Pre-built AI models for users at all levels
Our CGI TextAI platform empowers both non-technical and technical users to develop custom solutions with little or no prior AI technical knowledge. This low-code, adaptable platform uses AI and machine learning (ML) automation to analyze structured and unstructured data at scale—providing enhanced data analytics and a better user experience, while also reducing operational costs.
Customizable for your specific needs
CGI TextAI can be customized for unique datasets, infrastructure requirements and content needs across industries. Application examples include chatbot systems leveraging large language models (LLM), customer feedback analysis, fake news detection, ticket processing automation, summarizing information, customer complaint classification, speech tagging, content writing, and more.
Additionally, you can use your domain-specific experiences to quickly classify and analyze data, and easily build models to make predictions. CGI TextAI also offers flexible and seamless integration with existing tools and infrastructure to help you incorporate AI into your analytics processes faster.
- Reduce complexity by solving business problems without prior in-depth AI experience
- Implement agile and custom service solutions by scaling servers up or down, depending on the load—making it easier to track workloads and progress
- Rapidly develop and deploy AI with pre-built AI models, ML pipelines, project templates and ready-made datasets
- Ease-of-use for users at all levels via low-code, ready-made AI/ML models
- Cross-industry applications including banking, insurance, consumer services, life sciences, automotive, and more
- Customizable to meet unique organizational needs
- Flexible deployment for on-site, off-site, or cloud environments
- Optical character recognition (OCR)
- Speech to text
- Text generation using LLMs
- Natural language understanding
- Text clustering
- Text classification
- Topic and keyword extraction
- Text summarization
- Name entity recognition
- Part-of-speech tagging
- Semantic analysis
- Data anonymization
- Serverless data infrastructure
Cases in point
- Accelerating regulatory content creation
For organizations looking to help users draft and manage regulatory content, where generative AI and LLMs do the heavy lifting, CGI TextAI includes an AI accelerator that serves as a generative AI natural language document assistant. The accelerator’s efficiency and speed are ideal for creating initial drafts of regulatory content much faster than traditional approaches. This tool is designed for stable content generation and integration with intelligent authoring tools.

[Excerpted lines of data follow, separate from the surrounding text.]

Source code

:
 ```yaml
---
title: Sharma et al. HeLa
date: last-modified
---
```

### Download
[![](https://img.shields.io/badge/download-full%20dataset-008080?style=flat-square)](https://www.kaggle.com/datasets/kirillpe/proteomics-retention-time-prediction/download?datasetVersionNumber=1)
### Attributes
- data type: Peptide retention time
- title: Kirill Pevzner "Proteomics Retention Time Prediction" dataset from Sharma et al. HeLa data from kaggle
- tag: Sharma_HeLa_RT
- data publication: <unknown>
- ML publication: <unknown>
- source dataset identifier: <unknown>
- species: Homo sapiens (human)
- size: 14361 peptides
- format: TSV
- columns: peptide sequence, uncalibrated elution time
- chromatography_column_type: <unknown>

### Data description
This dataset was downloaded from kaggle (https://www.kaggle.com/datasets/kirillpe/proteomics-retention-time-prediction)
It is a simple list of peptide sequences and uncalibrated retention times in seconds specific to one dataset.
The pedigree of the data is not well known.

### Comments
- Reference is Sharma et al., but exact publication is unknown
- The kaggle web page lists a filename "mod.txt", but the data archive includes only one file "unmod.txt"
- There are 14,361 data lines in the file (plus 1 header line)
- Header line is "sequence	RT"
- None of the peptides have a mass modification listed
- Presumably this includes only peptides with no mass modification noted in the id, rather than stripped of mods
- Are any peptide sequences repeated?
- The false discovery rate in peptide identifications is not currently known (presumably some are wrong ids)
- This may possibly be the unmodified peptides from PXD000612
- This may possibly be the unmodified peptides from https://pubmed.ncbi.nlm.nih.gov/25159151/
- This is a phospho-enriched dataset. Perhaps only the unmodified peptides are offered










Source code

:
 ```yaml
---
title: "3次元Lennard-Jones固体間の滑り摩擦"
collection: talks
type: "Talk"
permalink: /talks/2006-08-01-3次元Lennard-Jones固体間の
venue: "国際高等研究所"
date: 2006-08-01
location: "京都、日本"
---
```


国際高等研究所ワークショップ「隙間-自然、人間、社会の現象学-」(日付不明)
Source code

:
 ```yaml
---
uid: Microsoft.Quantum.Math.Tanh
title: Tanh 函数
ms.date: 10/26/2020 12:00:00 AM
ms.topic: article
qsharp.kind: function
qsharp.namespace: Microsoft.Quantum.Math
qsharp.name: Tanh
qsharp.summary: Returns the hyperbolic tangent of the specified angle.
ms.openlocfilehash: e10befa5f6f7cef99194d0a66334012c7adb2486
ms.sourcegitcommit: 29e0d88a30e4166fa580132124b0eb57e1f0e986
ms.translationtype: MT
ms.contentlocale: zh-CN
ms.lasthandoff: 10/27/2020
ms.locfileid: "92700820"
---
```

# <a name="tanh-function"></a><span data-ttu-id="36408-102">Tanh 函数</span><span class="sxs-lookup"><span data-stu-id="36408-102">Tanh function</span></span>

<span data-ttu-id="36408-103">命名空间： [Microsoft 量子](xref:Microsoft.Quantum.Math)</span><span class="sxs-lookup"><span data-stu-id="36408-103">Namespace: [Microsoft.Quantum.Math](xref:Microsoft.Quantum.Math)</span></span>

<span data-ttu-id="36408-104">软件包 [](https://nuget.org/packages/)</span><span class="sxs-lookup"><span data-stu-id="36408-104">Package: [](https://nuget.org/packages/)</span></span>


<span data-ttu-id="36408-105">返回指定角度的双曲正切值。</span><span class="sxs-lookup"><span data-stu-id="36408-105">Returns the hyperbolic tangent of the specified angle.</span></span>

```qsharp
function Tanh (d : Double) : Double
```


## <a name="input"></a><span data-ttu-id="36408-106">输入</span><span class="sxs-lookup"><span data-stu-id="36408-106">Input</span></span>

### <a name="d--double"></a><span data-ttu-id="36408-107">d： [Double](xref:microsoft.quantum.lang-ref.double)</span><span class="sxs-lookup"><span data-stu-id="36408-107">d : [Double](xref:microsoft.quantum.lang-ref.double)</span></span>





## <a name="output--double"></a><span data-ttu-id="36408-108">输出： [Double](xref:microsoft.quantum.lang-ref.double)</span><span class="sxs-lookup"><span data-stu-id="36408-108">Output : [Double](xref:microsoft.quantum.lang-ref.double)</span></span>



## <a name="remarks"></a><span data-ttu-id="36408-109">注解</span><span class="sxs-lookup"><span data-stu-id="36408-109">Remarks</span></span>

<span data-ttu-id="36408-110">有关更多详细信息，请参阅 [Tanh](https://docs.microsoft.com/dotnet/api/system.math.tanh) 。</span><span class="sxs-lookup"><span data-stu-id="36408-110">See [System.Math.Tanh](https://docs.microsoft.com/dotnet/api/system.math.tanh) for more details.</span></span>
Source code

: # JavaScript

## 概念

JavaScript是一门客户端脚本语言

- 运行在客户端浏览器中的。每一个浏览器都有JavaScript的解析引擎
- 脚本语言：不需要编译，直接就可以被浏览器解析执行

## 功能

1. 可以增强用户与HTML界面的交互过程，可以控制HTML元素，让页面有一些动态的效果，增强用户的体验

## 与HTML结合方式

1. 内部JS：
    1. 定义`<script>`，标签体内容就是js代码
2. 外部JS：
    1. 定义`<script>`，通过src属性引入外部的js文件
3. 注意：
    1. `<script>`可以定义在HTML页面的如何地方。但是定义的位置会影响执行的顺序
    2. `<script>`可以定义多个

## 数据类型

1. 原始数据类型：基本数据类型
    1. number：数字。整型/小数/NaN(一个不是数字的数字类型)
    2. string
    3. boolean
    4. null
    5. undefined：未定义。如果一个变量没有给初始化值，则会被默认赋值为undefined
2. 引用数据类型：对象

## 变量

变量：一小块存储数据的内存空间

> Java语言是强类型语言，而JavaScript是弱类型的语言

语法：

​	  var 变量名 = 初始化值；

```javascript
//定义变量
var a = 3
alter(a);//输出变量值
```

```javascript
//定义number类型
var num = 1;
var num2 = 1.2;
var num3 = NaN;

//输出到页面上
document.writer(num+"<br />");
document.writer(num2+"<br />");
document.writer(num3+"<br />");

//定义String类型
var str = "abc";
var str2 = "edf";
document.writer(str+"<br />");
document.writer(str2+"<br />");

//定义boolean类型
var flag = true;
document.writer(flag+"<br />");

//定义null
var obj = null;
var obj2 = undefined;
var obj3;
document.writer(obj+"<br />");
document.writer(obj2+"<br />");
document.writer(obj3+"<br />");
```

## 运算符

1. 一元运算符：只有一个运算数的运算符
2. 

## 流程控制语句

- Natural language interactions with customer data
Leveraging LLMs to make databases conversational creates exciting possibilities for natural language interactions with multiple data sources. By integrating LLMs into database systems, customers can query and manipulate data using conversational language, enhancing accessibility and the user experience. CGI TextAI simplifies data exploration and analysis, making each more intuitive and efficient for both technical and non-technical users.
- Free-text intelligence
Enterprises dealing with free-text field data encounter numerous challenges due to its unstructured format, making analysis complex and prone to inaccuracies. Privacy concerns further emphasize the need for advanced natural language processing (NLP) techniques for efficient extraction and handling. Addressing these issues, CGI TextAI adopts a custom-generated analytics and insights approach, leveraging ensembled NLP techniques. This powerful tool finds applications in ticketing systems and survey feedback analysis—drastically reducing processing time from weeks to mere minutes.
- Invoice archive digitization
A European forestry association had archives containing hundreds of thousands of invoices. A lack of meta data or a clear knowledge of what the invoices contained made them difficult to digitize. CGI TextAI, using AI-supported information extraction, structuring and deep learning algorithms, performed data cleaning and post processing to extract the required information from the invoices. The solution reduced employee workloads and allowed for further and more substantial data analysis.